## Assignment
Nothing outside the range is wanted. Repeat exactly the lines below from the one with "The imperfective aspects" through the one with "The non-finite stems".

Data for analysis Block Start

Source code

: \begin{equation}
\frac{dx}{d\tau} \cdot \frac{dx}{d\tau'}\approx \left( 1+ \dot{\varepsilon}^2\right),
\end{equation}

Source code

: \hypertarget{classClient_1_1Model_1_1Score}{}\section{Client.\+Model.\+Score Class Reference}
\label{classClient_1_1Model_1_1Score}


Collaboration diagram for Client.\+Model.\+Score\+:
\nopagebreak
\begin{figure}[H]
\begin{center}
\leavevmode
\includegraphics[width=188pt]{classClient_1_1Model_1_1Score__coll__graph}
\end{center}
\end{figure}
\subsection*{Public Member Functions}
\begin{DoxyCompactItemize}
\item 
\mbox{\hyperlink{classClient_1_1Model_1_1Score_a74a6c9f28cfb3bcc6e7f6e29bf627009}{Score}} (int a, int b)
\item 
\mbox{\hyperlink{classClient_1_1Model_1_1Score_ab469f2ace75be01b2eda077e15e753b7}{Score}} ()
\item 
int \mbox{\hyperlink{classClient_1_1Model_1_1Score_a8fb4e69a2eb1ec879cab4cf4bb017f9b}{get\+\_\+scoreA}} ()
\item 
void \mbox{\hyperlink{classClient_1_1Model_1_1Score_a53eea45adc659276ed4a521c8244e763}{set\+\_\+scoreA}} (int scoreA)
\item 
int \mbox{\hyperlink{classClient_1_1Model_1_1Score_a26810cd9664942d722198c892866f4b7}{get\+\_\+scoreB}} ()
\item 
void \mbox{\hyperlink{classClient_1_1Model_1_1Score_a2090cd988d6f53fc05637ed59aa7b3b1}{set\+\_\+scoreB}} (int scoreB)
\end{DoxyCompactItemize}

Data for analysis Block End
Data for analysis Block Start

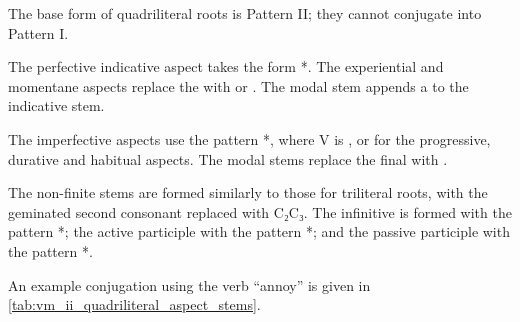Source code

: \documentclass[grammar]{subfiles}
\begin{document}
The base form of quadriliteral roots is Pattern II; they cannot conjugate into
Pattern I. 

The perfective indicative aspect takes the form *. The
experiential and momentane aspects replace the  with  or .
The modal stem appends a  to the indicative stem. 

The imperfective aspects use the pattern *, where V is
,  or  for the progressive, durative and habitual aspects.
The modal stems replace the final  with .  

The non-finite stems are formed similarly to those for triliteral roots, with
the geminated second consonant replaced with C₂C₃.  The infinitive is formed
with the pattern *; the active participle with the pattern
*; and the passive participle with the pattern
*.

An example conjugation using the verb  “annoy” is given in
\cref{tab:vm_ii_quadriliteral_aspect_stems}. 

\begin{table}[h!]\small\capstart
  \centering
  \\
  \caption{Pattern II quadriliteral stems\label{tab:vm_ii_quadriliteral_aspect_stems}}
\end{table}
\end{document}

Data for analysis Block End

## Response
The imperfective aspects use the pattern *, where V is
,  or  for the progressive, durative and habitual aspects.
The modal stems replace the final  with .  

The non-finite stems are formed similarly to those for triliteral roots, with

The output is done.